Equation and Variables

Let’s begin with my national popular vote prediction. This model is built to predict what percentage of the two-party national popular vote will go to the candidate from the incumbent party. This vote share is the dependent variable. In terms of independent variables for this OLS model, I used the following four:

Thus together, the equation for my model is:

$$ \mathbf{National\ Two-Party\ Vote\ Share\ for\ the\ Inc.\ Party} = \mathbf{\beta_0} + \\ \mathbf{\beta_1} \textbf{ Oct.\ National\ Polling\ Average} + \mathbf{\beta_2} \textbf{ Sept.\ National\ Polling\ Average} + \\ \mathbf{\beta_3} \textbf{ Q2\ GDP\ Growth} + \mathbf{\beta_4} \textbf{ Incumbency} + \mathbf{\epsilon} $$

Justification of National Model

October Polling Average: Although the accuracy of political polling has been repeatedly called into question, especially over the past few years following notable mishaps in the polling industry in 2016 and 2020, they remain perhaps our best indicator of what electorates are believing at any given point. This said, polling tends to become more accurate as election day approaches, as found by Gelman and King (1993). This is why I have weighted my October polling average by each day, favoring polls on days closer to election day.

September Polling Average: I made the decision to include a September polling average, despite Gelman and King’s findings, because of recent criticisms within the polling industry about two things. First, there are concerns about poll “herding” as the election gets near, with polling agencies being accused of ignoring results that would be outliers and favoring results that either align with other polls or show a closer race. Particularly after the polls supposedly missed in 2016 and 2020, some believe that polling firms are showing a tightening race between Harris and Trump in the last month because these polling agencies got burnt in the last two presidential cycles by overestimating Democrats’ strength and would rather underestimate Harris than once again overestimate Democrats. The second reason is that in recent cycles, particularly in 2022, we have influxes of partisan-funded polls right before the election with the accused intention of wanting to artificially change poll averages to favor their candidate. Thus, for both of these reasons, I wanted to include a September polling average independent variable, knowing that historically it was a worse predictor, because I am concerned for the above two reasons that October polling may be less accurate this time around. By including an average from September, from before polling began to herd and be biased by partisan polls supposedly, I hope to mitigate the impact on my model that any incorrect last-minute shift in the polls may bring.

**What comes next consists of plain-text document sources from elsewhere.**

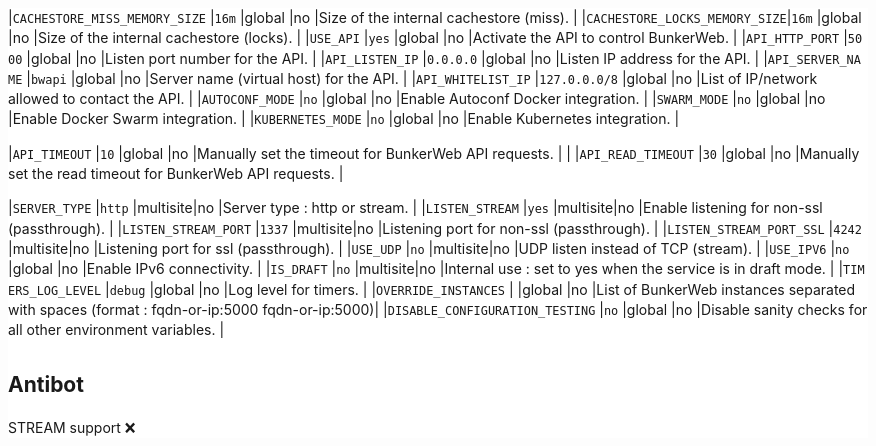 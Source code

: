 |`CACHESTORE_MISS_MEMORY_SIZE` |`16m`                                                                                                                   |global   |no      |Size of the internal cachestore (miss).                                                     |
|`CACHESTORE_LOCKS_MEMORY_SIZE`|`16m`                                                                                                                   |global   |no      |Size of the internal cachestore (locks).                                                    |
|`USE_API`                     |`yes`                                                                                                                   |global   |no      |Activate the API to control BunkerWeb.                                                      |
|`API_HTTP_PORT`               |`5000`                                                                                                                  |global   |no      |Listen port number for the API.                                                             |
|`API_LISTEN_IP`               |`0.0.0.0`                                                                                                               |global   |no      |Listen IP address for the API.                                                              |
|`API_SERVER_NAME`             |`bwapi`                                                                                                                 |global   |no      |Server name (virtual host) for the API.                                                     |
|`API_WHITELIST_IP`            |`127.0.0.0/8`                                                                                                           |global   |no      |List of IP/network allowed to contact the API.                                              |
|`AUTOCONF_MODE`               |`no`                                                                                                                    |global   |no      |Enable Autoconf Docker integration.                                                         |
|`SWARM_MODE`                  |`no`                                                                                                                    |global   |no      |Enable Docker Swarm integration.                                                            |
|`KUBERNETES_MODE`             |`no`                                                                                                                    |global   |no      |Enable Kubernetes integration.                                                              |

|`API_TIMEOUT`                 |`10`                                                                                                                   |global   |no      |Manually set the timeout for BunkerWeb API requests.                               |                                                      |
|`API_READ_TIMEOUT`            |`30`                                                                                                                   |global   |no      |Manually set the read timeout for BunkerWeb API requests.                                |

|`SERVER_TYPE`                 |`http`                                                                                                                  |multisite|no      |Server type : http or stream.                                                               |
|`LISTEN_STREAM`               |`yes`                                                                                                                   |multisite|no      |Enable listening for non-ssl (passthrough).                                                 |
|`LISTEN_STREAM_PORT`          |`1337`                                                                                                                  |multisite|no      |Listening port for non-ssl (passthrough).                                                   |
|`LISTEN_STREAM_PORT_SSL`      |`4242`                                                                                                                  |multisite|no      |Listening port for ssl (passthrough).                                                       |
|`USE_UDP`                     |`no`                                                                                                                    |multisite|no      |UDP listen instead of TCP (stream).                                                         |
|`USE_IPV6`                    |`no`                                                                                                                    |global   |no      |Enable IPv6 connectivity.                                                                   |
|`IS_DRAFT`                    |`no`                                                                                                                    |multisite|no      |Internal use : set to yes when the service is in draft mode.                                |
|`TIMERS_LOG_LEVEL`            |`debug`                                                                                                                 |global   |no      |Log level for timers.                                                                       |
|`OVERRIDE_INSTANCES`          |                                                                                                                        |global   |no      |List of BunkerWeb instances separated with spaces (format : fqdn-or-ip:5000 fqdn-or-ip:5000)|
|`DISABLE_CONFIGURATION_TESTING`                     |`no`                                                                                                                   |global   |no      |Disable sanity checks for all other environment variables.                                                      |

## Antibot

STREAM support :x:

Quarter 2 GDP Growth: As always, the economy is front and center in politics in 2024. Voters care about the strength in the economy, and, as Achen and Bartels (2014) note, if the economy is weak then voters tend to blame the incumbent party. If the economy is strong, on the other hand, the incumbent party does relatively better. As explored in previous blog posts, I have settled on using Quarter 2 GDP Growth as a barometer for the economic fundamentals of a campaign both because it has a better predictive track record based off of past elections but also because I believe it is a better, more holistic measurement of strength in the economy rather than other proposed measures such as RDI growth. Quarter 2 is used here because it is recent enough to be in voter’s memories, but long enough ago that it defines their perception of the economy under the incumbent party in a way that Q3 would not, as any sudden upswing or downturn in Q3 could likely be waved off by the incumbent party as having been out of their control, or the effects of such a change in the economy may not have had time to trickle down to voters just yet.

Incumbency: Although literature and expert opinions on the role of incumbency are split on whether it has an affect and, if so, whether such an effect is positive or negative. Some claim that the President’s superior ability to fund-raise, to gain free media attention, and to otherwise wield the powers of the Presidency to the advantage of them or of their constituents/potential supporters gives the incumbent president an advantage going into reelection. Others claim that voters can blame the president for any problems facing the country. Others believe any such impact one way or the other is minute, irrelevant, or self-balanced. I believe that the role of incumbency does matter, which is why I have included it in my model, and that we need to look no further than President Biden’s dramatic exit from the 2024 race this past summer to see the importance of whether an incumbent president, for all their faults or strengths, runs for reelection.

Regression Table

I based my model off of data spanning from 1968, when polling data from 538 begins, to the 2016 election. I made the decision to exclude the 2020 election because the economic data from Quarter 2 is such an outlier due to the Covid pandemic that it substantively, and in my opinion unrepresentatively, changed my model when included. Thus, based off of the aforementioned four independent variables and the 13 elections spanning 1968-2016, below is the regression table for my model:

National Model Regression Table
 National 2-Party Vote Share for Incumbent Party
PredictorsEstimatesstd. ErrorCIp
(Intercept)30.873.7522.22 – 39.52<0.001
oct poll0.610.260.01 – 1.220.048
sept poll-0.210.28-0.87 – 0.450.484
GDP growth quarterly0.450.170.07 – 0.830.025
incumbent1.001.27-1.94 – 3.930.456
Observations13
R2 / R2 adjusted0.891 / 0.836

In terms of how we interpret the above coefficients for each of the four IV’s:

October Polling Average: For every 1-point increase in the incumbent candidate’s weighted October national polling average, we can expect an 0.61-point increase in their eventual national two-party vote share. With a p-value of 0.048, this is one of the two statistically significant IV’s in my model at a 95% confidence interval.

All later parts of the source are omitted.